Eldorado Gold has announced that it has “entered a definitive agreement” with Integra Gold Corp to acquire all of the issued and outstanding common shares of Integra.
Details of the acquisition have revealed that current Eldorado and Integra shareholders would hold approximately 90% and 10% of the combined Company.
What this means is that the maximum number of shares issuable by Eldorado under the arrangement will be about 77 million and the total deal value is about $590 million, inclusive of Integra shares held by Eldorado.
What will Eldorado be acquiring?
Integra has one major principal asset, the Lamaque project in Quebec. The operation hosts a resource of just around 8.6 million tonnes of gold (a combination of two different grades of gold).
Following a recent economic assessment that was conducted in February this year, Lamaque could potentially host an underground operation producing around 123,0000 ounces of gold per year for the next 10 years.
George Burns, President and Chief Executive Officer of Eldorado Gold, stated, "The Company has been following Integra's progress at Lamaque over the last 18 months and commend their team for the accomplishments to date. From previous experience of building and operating gold mines in Canada, I am excited about Eldorado's entry into the Eastern Abitibi region of Canada.

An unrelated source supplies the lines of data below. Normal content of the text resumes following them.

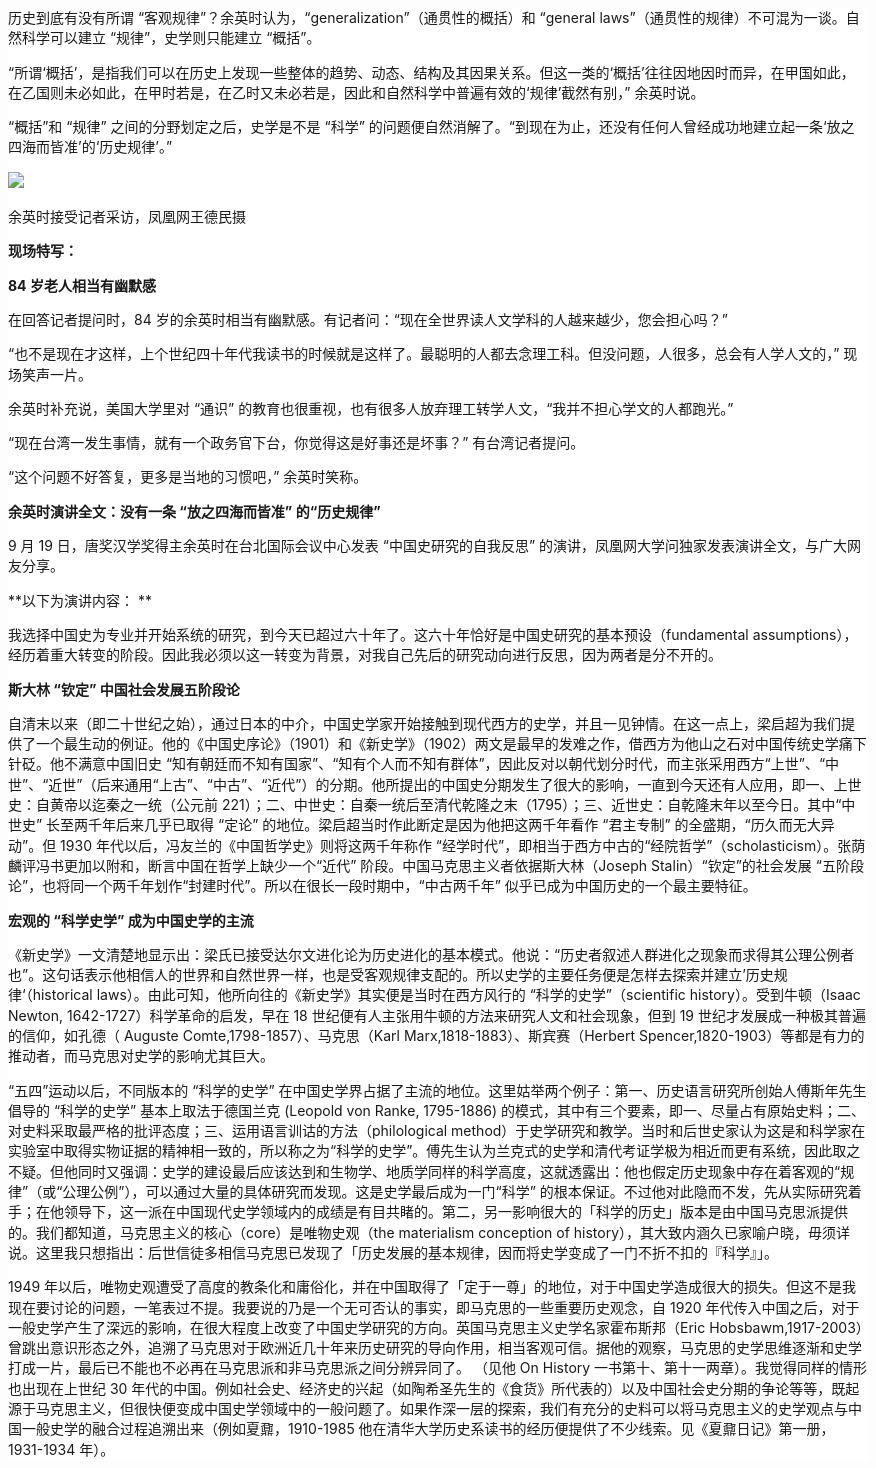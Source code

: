 历史到底有没有所谓 “客观规律”？余英时认为，“generalization”（通贯性的概括）和 “general laws”（通贯性的规律）不可混为一谈。自然科学可以建立 “规律”，史学则只能建立 “概括”。

“所谓‘概括’，是指我们可以在历史上发现一些整体的趋势、动态、结构及其因果关系。但这一类的‘概括’往往因地因时而异，在甲国如此，在乙国则未必如此，在甲时若是，在乙时又未必若是，因此和自然科学中普遍有效的‘规律’截然有别，” 余英时说。

“概括”和 “规律” 之间的分野划定之后，史学是不是 “科学” 的问题便自然消解了。“到现在为止，还没有任何人曾经成功地建立起一条‘放之四海而皆准’的‘历史规律’。”

![](https://images.weserv.nl/?url=http%3A//www.datongsixiang.com/res/2016/11-02/01/f8db4e62cc661e86eb21e76481520e45.jpg)

余英时接受记者采访，凤凰网王德民摄

**现场特写：**

**84 岁老人相当有幽默感**

在回答记者提问时，84 岁的余英时相当有幽默感。有记者问：“现在全世界读人文学科的人越来越少，您会担心吗？”

“也不是现在才这样，上个世纪四十年代我读书的时候就是这样了。最聪明的人都去念理工科。但没问题，人很多，总会有人学人文的，” 现场笑声一片。

余英时补充说，美国大学里对 “通识” 的教育也很重视，也有很多人放弃理工转学人文，“我并不担心学文的人都跑光。”

“现在台湾一发生事情，就有一个政务官下台，你觉得这是好事还是坏事？” 有台湾记者提问。

“这个问题不好答复，更多是当地的习惯吧，” 余英时笑称。

**余英时演讲全文：没有一条 “放之四海而皆准” 的“历史规律”** 

9 月 19 日，唐奖汉学奖得主余英时在台北国际会议中心发表 “中国史研究的自我反思” 的演讲，凤凰网大学问独家发表演讲全文，与广大网友分享。

**以下为演讲内容： **

我选择中国史为专业并开始系统的研究，到今天已超过六十年了。这六十年恰好是中国史研究的基本预设（fundamental assumptions），经历着重大转变的阶段。因此我必须以这一转变为背景，对我自己先后的研究动向进行反思，因为两者是分不开的。 

**斯大林 “钦定” 中国社会发展五阶段论**

自清末以来（即二十世纪之始），通过日本的中介，中国史学家开始接触到现代西方的史学，并且一见钟情。在这一点上，梁启超为我们提供了一个最生动的例证。他的《中国史序论》（1901）和《新史学》（1902）两文是最早的发难之作，借西方为他山之石对中国传统史学痛下针砭。他不满意中国旧史 “知有朝廷而不知有国家”、“知有个人而不知有群体”，因此反对以朝代划分时代，而主张采用西方“上世”、“中世”、“近世”（后来通用“上古”、“中古”、“近代”）的分期。他所提出的中国史分期发生了很大的影响，一直到今天还有人应用，即一、上世史：自黄帝以迄秦之一统（公元前 221）；二、中世史：自秦一统后至清代乾隆之末（1795）；三、近世史：自乾隆末年以至今日。其中“中世史” 长至两千年后来几乎已取得 “定论” 的地位。梁启超当时作此断定是因为他把这两千年看作 “君主专制” 的全盛期，“历久而无大异动”。但 1930 年代以后，冯友兰的《中国哲学史》则将这两千年称作 “经学时代”，即相当于西方中古的“经院哲学”（scholasticism）。张荫麟评冯书更加以附和，断言中国在哲学上缺少一个“近代” 阶段。中国马克思主义者依据斯大林（Joseph Stalin）“钦定”的社会发展 “五阶段论”，也将同一个两千年划作“封建时代”。所以在很长一段时期中，“中古两千年” 似乎已成为中国历史的一个最主要特征。 

**宏观的 “科学史学” 成为中国史学的主流**

《新史学》一文清楚地显示出：梁氏已接受达尔文进化论为历史进化的基本模式。他说：“历史者叙述人群进化之现象而求得其公理公例者也”。这句话表示他相信人的世界和自然世界一样，也是受客观规律支配的。所以史学的主要任务便是怎样去探索并建立’历史规律‘（historical laws）。由此可知，他所向往的《新史学》其实便是当时在西方风行的 “科学的史学”（scientific history）。受到牛顿（Isaac Newton, 1642-1727）科学革命的启发，早在 18 世纪便有人主张用牛顿的方法来研究人文和社会现象，但到 19 世纪才发展成一种极其普遍的信仰，如孔德（ Auguste Comte,1798-1857）、马克思（Karl Marx,1818-1883）、斯宾赛（Herbert Spencer,1820-1903）等都是有力的推动者，而马克思对史学的影响尤其巨大。

“五四”运动以后，不同版本的 “科学的史学” 在中国史学界占据了主流的地位。这里姑举两个例子：第一、历史语言研究所创始人傅斯年先生倡导的 “科学的史学” 基本上取法于德国兰克 (Leopold von Ranke, 1795-1886) 的模式，其中有三个要素，即一、尽量占有原始史料；二、对史料采取最严格的批评态度；三、运用语言训诂的方法（philological method）于史学研究和教学。当时和后世史家认为这是和科学家在实验室中取得实物证据的精神相一致的，所以称之为“科学的史学”。傅先生认为兰克式的史学和清代考证学极为相近而更有系统，因此取之不疑。但他同时又强调：史学的建设最后应该达到和生物学、地质学同样的科学高度，这就透露出：他也假定历史现象中存在着客观的“规律”（或“公理公例”），可以通过大量的具体研究而发现。这是史学最后成为一门“科学” 的根本保证。不过他对此隐而不发，先从实际研究着手；在他领导下，这一派在中国现代史学领域内的成绩是有目共睹的。第二，另一影响很大的「科学的历史」版本是由中国马克思派提供的。我们都知道，马克思主义的核心（core）是唯物史观（the materialism conception of history），其大致内涵久已家喻户晓，毋须详说。这里我只想指出：后世信徒多相信马克思已发现了「历史发展的基本规律，因而将史学变成了一门不折不扣的『科学』」。

1949 年以后，唯物史观遭受了高度的教条化和庸俗化，并在中国取得了「定于一尊」的地位，对于中国史学造成很大的损失。但这不是我现在要讨论的问题，一笔表过不提。我要说的乃是一个无可否认的事实，即马克思的一些重要历史观念，自 1920 年代传入中国之后，对于一般史学产生了深远的影响，在很大程度上改变了中国史学研究的方向。英国马克思主义史学名家霍布斯邦（Eric Hobsbawm,1917-2003）曾跳出意识形态之外，追溯了马克思对于欧洲近几十年来历史研究的导向作用，相当客观可信。据他的观察，马克思的史学思维逐渐和史学打成一片，最后已不能也不必再在马克思派和非马克思派之间分辨异同了。 （见他 On History 一书第十、第十一两章）。我觉得同样的情形也出现在上世纪 30 年代的中国。例如社会史、经济史的兴起（如陶希圣先生的《食货》所代表的）以及中国社会史分期的争论等等，既起源于马克思主义，但很快便变成中国史学领域中的一般问题了。如果作深一层的探索，我们有充分的史料可以将马克思主义的史学观点与中国一般史学的融合过程追溯出来（例如夏鼐，1910-1985 他在清华大学历史系读书的经历便提供了不少线索。见《夏鼐日记》第一册，1931-1934 年）。 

With our current balance sheet strength post the sale of our Chinese assets, this acquisition represents a use of the proceeds complementing our existing portfolio of high quality, low cost assets."
The implications for Eldorado
As a leading, ow cost gold producer with mining, development and exploration operations in Turkey, Greece, Servia, Romania and Brazil, the acquisition represents the first step in establishing a major footprint in the Canadian mining industry.
Eldorado prides itself as a company on its low-cost strategy, highly skilled and dedicated workforce, safe and responsible operations, and long-term partnerships with the communities where it operates.